A missão dos espiões

A missão dos espiões  Retirado do livro Ideias de Bamidbar, dos rabinos Isaac Sakkal e Natan Menashe
A primeira questão que temos que descartar é que Moisés tivesse alguma dúvida acerca de se tratar de uma boa terra. Portanto, o objetivo de Moisés ao enviar os espiões tinha que ser outro; o que ele pretendia era que o povo se entusiasmasse com a terra e se mostrasse desejoso de nela entrar.
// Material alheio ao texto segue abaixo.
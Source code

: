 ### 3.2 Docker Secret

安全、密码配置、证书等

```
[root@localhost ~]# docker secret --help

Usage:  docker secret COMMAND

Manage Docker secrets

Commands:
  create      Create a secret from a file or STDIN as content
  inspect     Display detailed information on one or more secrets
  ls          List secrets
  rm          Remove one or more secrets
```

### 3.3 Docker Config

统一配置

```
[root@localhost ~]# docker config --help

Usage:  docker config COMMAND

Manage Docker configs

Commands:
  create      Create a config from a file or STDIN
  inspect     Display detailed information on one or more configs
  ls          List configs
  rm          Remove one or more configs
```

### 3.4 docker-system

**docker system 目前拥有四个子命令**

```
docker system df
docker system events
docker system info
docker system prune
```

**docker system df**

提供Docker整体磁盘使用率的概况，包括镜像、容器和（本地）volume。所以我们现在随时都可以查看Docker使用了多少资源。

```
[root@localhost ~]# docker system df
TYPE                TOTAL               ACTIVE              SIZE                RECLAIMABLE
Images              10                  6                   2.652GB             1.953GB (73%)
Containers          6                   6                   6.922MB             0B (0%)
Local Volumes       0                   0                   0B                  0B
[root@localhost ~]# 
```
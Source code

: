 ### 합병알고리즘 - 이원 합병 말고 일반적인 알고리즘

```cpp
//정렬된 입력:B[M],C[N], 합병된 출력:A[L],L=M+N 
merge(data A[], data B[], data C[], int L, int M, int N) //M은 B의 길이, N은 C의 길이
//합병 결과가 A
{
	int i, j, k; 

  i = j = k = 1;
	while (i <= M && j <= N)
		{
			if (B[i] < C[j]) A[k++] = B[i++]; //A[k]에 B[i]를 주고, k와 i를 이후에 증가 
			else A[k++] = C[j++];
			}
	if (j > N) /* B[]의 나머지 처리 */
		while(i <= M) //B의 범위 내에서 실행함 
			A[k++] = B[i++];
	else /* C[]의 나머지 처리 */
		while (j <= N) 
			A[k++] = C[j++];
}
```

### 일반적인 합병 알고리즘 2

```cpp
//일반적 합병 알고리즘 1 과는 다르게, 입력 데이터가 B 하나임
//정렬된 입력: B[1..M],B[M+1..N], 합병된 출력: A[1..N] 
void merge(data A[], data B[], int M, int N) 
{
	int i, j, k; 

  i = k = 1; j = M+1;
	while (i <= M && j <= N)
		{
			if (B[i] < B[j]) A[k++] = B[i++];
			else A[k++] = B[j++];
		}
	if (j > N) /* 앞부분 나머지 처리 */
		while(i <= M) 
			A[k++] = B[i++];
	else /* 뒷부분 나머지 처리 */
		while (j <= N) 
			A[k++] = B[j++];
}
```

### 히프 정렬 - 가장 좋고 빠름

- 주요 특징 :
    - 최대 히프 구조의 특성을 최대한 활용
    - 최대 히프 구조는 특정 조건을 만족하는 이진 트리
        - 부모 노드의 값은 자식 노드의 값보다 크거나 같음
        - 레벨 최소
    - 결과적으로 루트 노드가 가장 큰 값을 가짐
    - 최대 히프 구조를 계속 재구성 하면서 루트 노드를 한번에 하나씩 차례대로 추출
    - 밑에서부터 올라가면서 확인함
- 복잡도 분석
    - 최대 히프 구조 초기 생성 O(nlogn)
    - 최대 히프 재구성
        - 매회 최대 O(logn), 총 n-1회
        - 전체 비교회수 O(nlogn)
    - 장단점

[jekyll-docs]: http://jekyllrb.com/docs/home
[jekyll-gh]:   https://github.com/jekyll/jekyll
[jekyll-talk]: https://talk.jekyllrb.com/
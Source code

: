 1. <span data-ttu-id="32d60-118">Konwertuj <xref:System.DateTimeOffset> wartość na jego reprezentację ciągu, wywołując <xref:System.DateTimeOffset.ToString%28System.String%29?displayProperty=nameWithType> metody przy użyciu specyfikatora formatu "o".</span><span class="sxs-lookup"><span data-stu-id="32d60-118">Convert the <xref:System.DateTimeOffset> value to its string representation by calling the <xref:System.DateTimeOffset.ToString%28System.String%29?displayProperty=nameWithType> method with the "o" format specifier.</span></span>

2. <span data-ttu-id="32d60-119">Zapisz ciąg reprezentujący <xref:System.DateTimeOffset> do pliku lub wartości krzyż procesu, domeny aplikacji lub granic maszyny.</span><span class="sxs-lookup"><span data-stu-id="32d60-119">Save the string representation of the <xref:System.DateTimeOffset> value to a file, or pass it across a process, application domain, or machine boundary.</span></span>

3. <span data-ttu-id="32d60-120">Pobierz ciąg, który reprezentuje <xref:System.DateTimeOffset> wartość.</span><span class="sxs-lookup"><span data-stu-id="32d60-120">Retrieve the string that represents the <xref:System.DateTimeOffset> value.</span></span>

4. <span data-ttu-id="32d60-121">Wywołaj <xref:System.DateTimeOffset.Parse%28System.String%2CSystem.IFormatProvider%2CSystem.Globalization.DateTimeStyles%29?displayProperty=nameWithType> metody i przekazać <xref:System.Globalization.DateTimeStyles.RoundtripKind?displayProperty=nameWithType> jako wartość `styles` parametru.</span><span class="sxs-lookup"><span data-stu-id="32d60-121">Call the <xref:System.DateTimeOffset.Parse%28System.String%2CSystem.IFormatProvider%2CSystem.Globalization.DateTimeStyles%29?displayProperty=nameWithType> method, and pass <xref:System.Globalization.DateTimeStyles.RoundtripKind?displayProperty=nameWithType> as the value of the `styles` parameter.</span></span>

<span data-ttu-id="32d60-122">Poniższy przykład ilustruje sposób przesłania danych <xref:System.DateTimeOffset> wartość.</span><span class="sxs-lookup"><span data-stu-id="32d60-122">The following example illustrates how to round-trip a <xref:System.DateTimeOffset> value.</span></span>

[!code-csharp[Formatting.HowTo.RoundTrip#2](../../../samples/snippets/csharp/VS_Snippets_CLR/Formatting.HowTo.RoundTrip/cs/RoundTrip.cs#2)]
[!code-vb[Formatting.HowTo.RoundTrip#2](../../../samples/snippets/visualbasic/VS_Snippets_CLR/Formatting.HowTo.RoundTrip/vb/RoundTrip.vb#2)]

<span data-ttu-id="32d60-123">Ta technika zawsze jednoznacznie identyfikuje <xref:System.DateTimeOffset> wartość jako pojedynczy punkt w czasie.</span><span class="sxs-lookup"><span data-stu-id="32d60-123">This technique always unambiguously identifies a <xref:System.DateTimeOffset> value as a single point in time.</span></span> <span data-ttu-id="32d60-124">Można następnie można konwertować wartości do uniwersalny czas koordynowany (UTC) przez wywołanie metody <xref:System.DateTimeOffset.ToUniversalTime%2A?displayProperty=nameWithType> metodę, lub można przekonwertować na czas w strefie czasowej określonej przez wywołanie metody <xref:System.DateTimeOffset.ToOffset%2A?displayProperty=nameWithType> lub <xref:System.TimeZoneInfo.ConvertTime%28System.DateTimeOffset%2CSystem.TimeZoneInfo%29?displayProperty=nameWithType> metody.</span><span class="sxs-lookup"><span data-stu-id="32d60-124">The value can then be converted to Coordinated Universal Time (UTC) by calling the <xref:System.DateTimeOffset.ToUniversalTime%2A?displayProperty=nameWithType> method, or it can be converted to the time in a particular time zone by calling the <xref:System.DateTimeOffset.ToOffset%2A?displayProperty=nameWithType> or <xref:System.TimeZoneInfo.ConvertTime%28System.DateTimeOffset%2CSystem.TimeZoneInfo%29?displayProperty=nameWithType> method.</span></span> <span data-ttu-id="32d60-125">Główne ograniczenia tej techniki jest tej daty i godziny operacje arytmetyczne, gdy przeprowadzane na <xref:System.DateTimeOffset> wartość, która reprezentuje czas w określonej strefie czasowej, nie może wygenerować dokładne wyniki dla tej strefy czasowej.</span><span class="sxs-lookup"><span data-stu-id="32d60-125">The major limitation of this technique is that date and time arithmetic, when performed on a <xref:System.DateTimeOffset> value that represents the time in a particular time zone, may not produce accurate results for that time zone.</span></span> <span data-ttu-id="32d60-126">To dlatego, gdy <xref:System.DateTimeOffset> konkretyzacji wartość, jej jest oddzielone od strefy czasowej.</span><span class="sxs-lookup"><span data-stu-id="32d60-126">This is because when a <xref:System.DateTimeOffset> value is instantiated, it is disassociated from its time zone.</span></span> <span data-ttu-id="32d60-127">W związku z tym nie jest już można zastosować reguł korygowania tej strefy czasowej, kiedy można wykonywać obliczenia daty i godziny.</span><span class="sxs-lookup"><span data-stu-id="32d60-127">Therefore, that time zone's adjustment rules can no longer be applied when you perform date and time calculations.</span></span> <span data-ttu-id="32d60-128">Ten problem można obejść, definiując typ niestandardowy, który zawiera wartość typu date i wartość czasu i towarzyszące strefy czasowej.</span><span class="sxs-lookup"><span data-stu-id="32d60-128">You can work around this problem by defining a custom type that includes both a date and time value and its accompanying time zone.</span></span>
Ele esperava que os espiões voltassem com a descrição da terra; é por isso que Moisés lhes diz que investiguem como é o povo que vive ali, se é forte ou fraco, se são muitos ou poucos. A intenção de Moisés não era uma questão de estratégia de guerra. Ele sabe que De’s está com eles e que De’s vai cumprir a Sua promessa de lhes entregar essa terra. O que ele quer demonstrar ao povo é que se trata de uma boa terra, que as pessoas que vivem lá são saudáveis e fortes; não se trata de uma terra que não fornece bom alimento ou bom clima aos seus habitantes. Além disso, ao dizer-nos que são muitos, isso demonstra-nos que há abundância e comida para todos.
O que Moisés pretendia também com o relatório dos espiões era que ficasse demonstrado que esta é uma terra que tem abundância de água e de frutos.
É por isso que é tão específico, e lhes diz que subam pelas montanhas. Como sabemos, a topografia da Terra de Israel tem uma cadeia montanhosa que atravessa o país de Sul a Norte, pela metade, desde Hebron até Haifa. A ideia de Moisés é que vejam a terra em geral. É por isso que lhes diz que vão pelas montanhas, porque desde o topo iriam poder observar em linhas gerais todo o país. Era uma missão que deveria ter durado poucos dias. No futuro, quando Josué envia dois espiões, estes regressam passados poucos dias, e, se não tivessem tido que se esconder do rei de Jericó, poderiam ter regressado ainda mais cedo.
No entanto, quando os espiões regressam ao cabo de quarenta dias, dão-nos um relatório detalhado de onde está instalado cada povo, falam-nos do Sul, do Oeste, (a zona costeira), do Este, (rio Jordão), e do Norte. Vemos que na realidade não andaram só pelas montanhas como Moisés lhes tinha recomendado, mas sim por todo lado, e foram muito específicos.
O que podemos ver claramente é que a intenção com que Moisés enviou os espiões era completamente diferente daquela que eles tinham em mente. Enquanto o objetivo de Moisés era incentivar o povo, os espiões tinham um objetivo de estratégia militar. Estavam preocupados pela guerra e por saber se tinham possibilidades de derrotar os cananeus.
Quando vêem que os povos da Terra Prometida são fortes e numerosos ficam desanimados, com medo, e contagiam o resto do povo dessa sensação.
Se prestarmos atenção veremos que no relatório dos espiões estão descritos os limites da Terra Prometida. Transmitem a ideia de que não vão ter por onde entrar; todas as fronteiras da Terra de Israel são impenetráveis; estão bem povoadas e bem defendidas. Em conclusão, não têm hipótese de poder entrar.
É devido ao facto de, na sua mente, terem um objetivo militar, que demoram tanto tempo. Deveriam ter voltado passados poucos dias, mas demoraram quarenta dias. É por isso que De’s se zanga com eles, e dá-lhes esse castigo dos quarenta anos. Além disso, esse lapso de tempo é o que vai permitir o surgimento de uma nova geração.
Isto poderia responder à contradição entre o que está escrito na nossa parashá e o que está escrito em Devarim. Aqui é-nos relatada a intenção com que Moisés enviou os espiões, para incentivar o povo. Em Devarim é-nos relatada a iniciativa do povo, que era uma questão de estratégia militar.
O que todo este acontecimento nos demonstra, é que aquela geração não estava pronta para entrar na Terra Prometida. Não é que De’s os tenha feito cair; tudo foi um nissaión, uma prova, para ver se estavam preparados. Tristemente, demonstraram que ainda não estavam preparados. Conservavam os seus medos e ainda não tinham suficiente confiança em De’s. É por isso que deverão esperar até que surja uma nova geração que esteja pronta para entrar na Terra de Israel.